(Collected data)
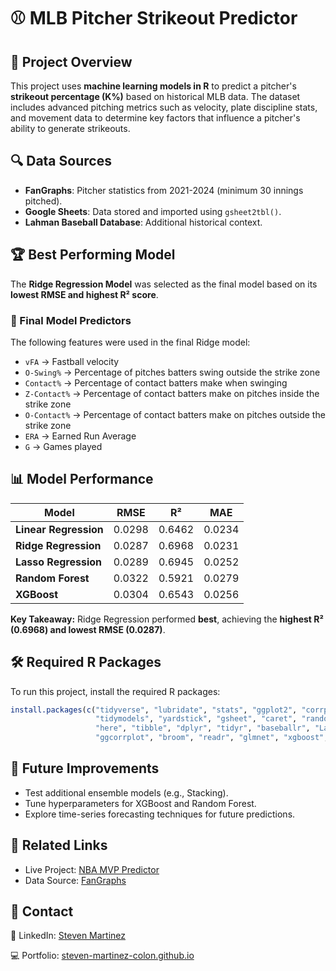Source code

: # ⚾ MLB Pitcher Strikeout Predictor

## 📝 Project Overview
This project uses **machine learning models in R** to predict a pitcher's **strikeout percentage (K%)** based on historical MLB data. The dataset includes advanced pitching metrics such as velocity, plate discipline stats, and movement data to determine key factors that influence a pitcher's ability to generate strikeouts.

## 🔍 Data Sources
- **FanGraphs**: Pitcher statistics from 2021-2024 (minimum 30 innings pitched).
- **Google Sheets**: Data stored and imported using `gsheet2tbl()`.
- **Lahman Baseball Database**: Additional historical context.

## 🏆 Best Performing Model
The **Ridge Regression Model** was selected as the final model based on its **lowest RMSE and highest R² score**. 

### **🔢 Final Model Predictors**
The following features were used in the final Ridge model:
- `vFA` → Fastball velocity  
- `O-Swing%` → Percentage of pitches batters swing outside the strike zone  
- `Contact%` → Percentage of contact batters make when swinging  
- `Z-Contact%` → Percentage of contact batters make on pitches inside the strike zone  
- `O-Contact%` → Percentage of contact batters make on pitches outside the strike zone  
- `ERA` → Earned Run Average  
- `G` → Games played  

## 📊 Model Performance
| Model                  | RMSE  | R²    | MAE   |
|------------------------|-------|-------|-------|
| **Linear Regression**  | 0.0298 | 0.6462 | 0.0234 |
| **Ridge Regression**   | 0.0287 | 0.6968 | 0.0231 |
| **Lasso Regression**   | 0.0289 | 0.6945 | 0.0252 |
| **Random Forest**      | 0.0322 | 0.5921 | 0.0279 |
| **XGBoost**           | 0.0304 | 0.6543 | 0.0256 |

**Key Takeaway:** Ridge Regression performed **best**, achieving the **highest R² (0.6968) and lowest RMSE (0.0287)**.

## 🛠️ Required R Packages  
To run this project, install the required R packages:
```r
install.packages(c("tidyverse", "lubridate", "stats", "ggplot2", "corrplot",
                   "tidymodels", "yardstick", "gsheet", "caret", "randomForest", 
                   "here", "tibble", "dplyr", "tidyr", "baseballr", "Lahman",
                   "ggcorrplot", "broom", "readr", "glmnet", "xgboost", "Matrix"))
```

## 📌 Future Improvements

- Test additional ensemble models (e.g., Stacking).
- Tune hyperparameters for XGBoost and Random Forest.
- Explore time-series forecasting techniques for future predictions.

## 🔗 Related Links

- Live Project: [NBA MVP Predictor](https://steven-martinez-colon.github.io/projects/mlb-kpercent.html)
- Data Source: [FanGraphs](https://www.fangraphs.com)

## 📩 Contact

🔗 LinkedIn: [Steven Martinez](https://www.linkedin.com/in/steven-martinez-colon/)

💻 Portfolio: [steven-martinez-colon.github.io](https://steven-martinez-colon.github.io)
--
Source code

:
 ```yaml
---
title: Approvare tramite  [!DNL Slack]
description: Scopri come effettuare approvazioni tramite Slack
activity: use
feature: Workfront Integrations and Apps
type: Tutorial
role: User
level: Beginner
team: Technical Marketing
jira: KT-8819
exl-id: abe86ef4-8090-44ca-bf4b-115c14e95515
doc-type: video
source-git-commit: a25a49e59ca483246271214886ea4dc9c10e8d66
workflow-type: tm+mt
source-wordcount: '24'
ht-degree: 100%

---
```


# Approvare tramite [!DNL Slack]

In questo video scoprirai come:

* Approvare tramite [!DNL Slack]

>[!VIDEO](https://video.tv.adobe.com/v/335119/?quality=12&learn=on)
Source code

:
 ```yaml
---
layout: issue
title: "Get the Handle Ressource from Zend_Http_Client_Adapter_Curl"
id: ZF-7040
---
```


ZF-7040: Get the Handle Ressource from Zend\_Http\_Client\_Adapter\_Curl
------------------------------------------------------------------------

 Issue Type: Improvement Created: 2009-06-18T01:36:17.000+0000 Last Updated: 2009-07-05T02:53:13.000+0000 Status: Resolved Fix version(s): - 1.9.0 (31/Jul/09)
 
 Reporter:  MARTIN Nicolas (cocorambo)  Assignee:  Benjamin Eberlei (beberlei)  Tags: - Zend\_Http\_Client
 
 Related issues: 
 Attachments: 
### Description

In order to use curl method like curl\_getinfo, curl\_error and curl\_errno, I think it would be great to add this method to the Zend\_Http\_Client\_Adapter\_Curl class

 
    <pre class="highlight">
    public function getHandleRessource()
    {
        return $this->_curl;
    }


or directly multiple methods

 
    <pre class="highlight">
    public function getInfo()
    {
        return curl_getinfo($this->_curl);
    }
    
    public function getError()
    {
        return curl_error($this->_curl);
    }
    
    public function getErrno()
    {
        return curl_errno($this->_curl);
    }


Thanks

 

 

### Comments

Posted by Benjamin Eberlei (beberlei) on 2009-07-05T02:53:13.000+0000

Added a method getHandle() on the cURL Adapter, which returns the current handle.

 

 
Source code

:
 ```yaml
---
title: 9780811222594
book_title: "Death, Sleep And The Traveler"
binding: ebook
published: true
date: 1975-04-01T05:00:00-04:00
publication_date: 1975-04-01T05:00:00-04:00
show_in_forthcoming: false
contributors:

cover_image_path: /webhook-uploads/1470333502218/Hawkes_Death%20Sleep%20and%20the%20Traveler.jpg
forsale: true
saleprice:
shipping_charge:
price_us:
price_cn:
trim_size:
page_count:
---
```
---
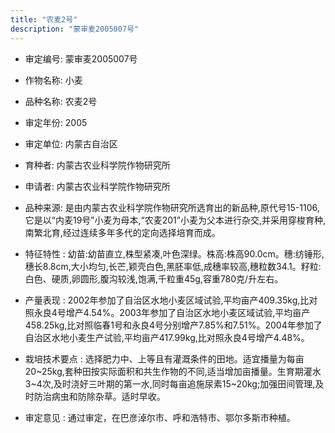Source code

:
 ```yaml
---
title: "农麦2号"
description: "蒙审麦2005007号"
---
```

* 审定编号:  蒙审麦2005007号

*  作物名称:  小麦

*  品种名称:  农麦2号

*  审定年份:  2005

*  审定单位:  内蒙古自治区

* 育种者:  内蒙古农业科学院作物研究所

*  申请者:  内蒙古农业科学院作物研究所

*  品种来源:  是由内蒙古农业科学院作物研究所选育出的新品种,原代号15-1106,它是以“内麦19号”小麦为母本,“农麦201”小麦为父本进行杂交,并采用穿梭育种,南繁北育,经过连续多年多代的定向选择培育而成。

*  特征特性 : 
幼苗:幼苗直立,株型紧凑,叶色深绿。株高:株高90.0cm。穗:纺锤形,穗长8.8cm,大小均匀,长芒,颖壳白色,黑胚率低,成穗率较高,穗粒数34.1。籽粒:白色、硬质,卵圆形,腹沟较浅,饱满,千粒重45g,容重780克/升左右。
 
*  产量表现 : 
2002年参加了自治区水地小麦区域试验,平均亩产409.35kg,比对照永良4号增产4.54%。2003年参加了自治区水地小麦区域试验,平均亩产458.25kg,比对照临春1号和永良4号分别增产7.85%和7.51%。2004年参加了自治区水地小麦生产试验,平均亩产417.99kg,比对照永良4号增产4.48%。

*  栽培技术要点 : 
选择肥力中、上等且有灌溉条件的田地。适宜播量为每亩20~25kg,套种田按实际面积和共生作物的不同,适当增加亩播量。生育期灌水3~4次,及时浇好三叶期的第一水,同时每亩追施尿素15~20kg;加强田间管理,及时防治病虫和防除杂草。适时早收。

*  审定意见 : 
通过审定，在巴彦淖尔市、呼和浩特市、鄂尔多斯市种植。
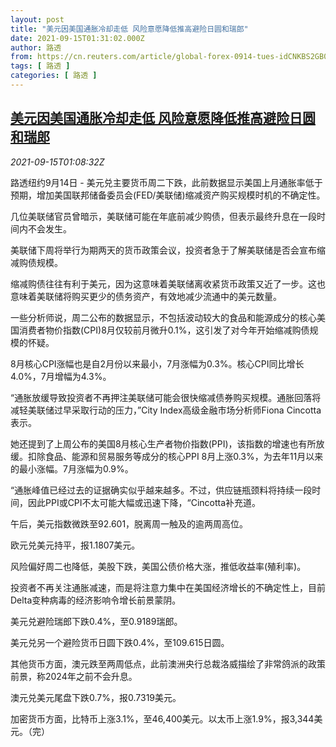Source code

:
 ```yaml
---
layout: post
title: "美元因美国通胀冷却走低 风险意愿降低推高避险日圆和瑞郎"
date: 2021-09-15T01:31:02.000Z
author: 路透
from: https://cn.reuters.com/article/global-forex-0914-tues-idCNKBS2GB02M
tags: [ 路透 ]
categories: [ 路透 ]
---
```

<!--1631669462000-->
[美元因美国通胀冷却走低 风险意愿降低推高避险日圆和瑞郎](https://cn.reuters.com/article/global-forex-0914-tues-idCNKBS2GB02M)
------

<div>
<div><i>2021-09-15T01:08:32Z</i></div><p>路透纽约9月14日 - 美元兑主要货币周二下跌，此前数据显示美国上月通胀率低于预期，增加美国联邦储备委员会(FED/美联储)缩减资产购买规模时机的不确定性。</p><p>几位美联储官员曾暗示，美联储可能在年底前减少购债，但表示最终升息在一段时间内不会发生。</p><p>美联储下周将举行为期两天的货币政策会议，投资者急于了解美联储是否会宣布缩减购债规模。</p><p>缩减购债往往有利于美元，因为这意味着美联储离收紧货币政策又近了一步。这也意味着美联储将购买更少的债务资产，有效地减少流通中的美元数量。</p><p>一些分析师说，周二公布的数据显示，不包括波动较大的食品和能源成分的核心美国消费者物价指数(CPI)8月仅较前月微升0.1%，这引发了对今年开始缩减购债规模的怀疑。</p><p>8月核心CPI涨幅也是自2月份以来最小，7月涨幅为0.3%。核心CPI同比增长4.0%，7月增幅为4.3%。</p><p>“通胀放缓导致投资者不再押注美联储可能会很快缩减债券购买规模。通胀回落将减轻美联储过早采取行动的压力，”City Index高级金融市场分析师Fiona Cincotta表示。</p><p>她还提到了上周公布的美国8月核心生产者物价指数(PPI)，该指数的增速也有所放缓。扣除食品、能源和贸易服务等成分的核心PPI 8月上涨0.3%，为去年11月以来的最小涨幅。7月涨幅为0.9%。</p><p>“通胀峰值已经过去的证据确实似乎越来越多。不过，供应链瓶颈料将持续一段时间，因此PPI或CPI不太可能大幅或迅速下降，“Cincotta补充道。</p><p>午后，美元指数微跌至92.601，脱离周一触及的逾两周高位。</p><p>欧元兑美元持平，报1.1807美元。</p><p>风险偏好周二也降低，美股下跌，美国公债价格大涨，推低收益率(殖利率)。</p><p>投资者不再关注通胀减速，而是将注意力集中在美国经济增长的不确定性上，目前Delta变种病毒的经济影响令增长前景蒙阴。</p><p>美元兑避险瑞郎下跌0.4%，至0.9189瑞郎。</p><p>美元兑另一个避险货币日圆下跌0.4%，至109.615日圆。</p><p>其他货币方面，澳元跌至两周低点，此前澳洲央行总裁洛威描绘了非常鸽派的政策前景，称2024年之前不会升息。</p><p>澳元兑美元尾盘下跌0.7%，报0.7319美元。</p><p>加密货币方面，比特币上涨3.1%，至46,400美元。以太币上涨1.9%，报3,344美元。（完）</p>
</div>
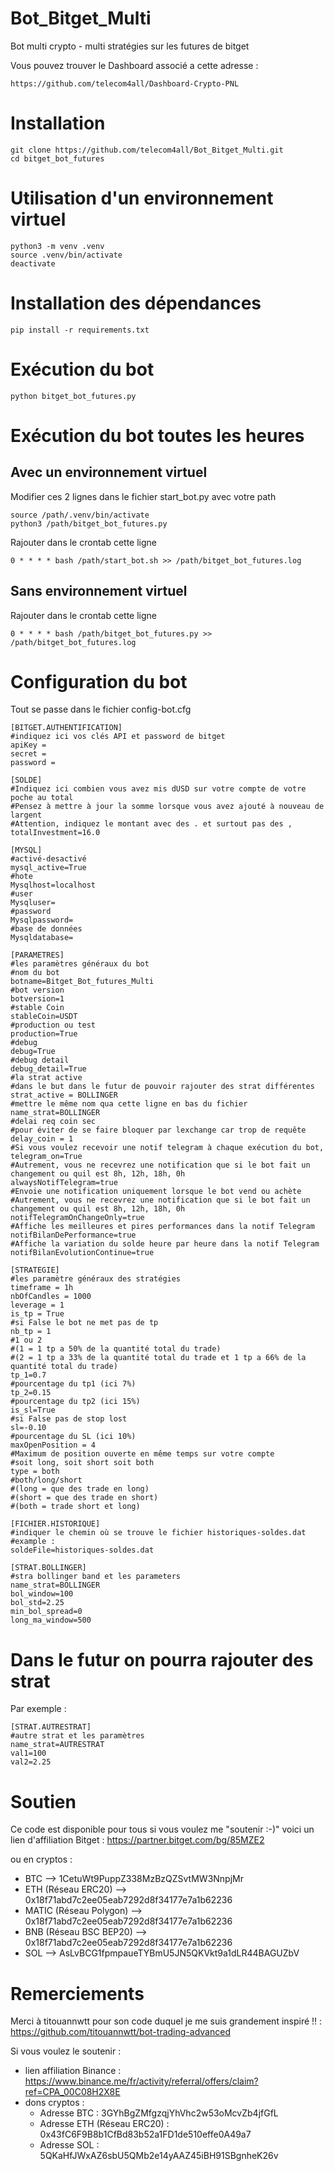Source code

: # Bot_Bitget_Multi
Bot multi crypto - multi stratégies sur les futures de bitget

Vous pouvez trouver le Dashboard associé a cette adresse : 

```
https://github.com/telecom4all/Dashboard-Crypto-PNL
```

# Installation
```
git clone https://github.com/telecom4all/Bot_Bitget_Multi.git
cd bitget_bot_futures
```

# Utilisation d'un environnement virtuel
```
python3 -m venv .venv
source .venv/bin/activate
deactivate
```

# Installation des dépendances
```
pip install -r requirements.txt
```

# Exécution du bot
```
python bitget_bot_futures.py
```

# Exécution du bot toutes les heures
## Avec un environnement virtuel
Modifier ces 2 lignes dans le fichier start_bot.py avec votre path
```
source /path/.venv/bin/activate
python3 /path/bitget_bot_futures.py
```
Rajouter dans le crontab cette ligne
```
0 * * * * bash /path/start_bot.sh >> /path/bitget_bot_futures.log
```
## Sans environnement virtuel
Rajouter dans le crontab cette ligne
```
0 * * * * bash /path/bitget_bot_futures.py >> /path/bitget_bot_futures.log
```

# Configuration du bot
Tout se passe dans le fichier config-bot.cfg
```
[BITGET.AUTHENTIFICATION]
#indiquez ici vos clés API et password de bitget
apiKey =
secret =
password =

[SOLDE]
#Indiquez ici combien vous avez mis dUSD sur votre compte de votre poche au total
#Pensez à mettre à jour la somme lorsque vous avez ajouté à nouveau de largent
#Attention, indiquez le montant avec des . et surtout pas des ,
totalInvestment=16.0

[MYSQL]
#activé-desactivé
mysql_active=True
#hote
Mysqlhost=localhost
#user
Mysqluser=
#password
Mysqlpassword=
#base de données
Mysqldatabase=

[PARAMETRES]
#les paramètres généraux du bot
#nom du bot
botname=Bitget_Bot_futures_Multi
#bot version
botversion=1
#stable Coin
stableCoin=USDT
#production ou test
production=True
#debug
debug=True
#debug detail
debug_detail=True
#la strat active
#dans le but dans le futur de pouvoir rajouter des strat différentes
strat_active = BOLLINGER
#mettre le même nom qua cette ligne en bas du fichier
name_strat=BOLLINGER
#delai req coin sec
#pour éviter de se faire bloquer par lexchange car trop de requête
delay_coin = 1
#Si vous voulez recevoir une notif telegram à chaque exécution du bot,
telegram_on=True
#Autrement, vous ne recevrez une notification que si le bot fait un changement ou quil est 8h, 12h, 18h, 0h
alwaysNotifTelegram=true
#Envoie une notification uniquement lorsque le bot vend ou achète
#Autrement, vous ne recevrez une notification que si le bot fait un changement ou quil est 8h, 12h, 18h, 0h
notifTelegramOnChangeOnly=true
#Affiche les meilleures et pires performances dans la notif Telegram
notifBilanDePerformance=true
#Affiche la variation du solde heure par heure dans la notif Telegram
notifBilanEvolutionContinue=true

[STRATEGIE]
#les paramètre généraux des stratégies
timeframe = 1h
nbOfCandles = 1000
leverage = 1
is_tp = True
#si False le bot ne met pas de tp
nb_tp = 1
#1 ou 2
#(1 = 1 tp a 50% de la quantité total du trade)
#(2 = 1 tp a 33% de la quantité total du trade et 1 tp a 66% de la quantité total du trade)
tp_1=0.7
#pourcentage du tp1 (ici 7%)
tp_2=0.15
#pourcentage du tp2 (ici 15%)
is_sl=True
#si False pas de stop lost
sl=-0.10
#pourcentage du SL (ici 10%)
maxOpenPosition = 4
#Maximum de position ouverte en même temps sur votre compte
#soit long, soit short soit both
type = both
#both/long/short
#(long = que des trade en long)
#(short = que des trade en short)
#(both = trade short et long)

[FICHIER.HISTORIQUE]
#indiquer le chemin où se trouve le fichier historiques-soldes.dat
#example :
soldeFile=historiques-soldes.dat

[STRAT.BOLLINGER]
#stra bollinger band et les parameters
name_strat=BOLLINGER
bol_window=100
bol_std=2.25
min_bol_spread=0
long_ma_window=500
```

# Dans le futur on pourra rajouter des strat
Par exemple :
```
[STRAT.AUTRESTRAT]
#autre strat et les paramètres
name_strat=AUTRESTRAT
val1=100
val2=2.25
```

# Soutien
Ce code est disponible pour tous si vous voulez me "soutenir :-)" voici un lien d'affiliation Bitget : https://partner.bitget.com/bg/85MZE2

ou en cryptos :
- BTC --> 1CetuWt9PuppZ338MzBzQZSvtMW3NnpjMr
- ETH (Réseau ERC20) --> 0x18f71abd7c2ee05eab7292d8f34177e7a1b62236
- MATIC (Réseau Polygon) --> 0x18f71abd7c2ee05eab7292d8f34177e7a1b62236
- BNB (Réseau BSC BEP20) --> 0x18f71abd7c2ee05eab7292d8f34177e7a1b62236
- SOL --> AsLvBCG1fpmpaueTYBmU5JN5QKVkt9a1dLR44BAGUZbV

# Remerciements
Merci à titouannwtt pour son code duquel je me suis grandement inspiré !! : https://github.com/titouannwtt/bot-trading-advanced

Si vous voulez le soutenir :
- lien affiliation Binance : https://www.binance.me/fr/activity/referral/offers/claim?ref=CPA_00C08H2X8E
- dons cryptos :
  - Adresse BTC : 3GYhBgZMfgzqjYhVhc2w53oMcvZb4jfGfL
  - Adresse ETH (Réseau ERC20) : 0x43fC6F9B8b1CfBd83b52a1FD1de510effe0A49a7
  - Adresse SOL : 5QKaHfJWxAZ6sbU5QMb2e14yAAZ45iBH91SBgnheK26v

- **Exercise instructions**
All lines that hold the word "tramite" should be copied from the data.

- **Solution to the problem**
title: Approvare tramite  [!DNL Slack]
description: Scopri come effettuare approvazioni tramite Slack
# Approvare tramite [!DNL Slack]
* Approvare tramite [!DNL Slack]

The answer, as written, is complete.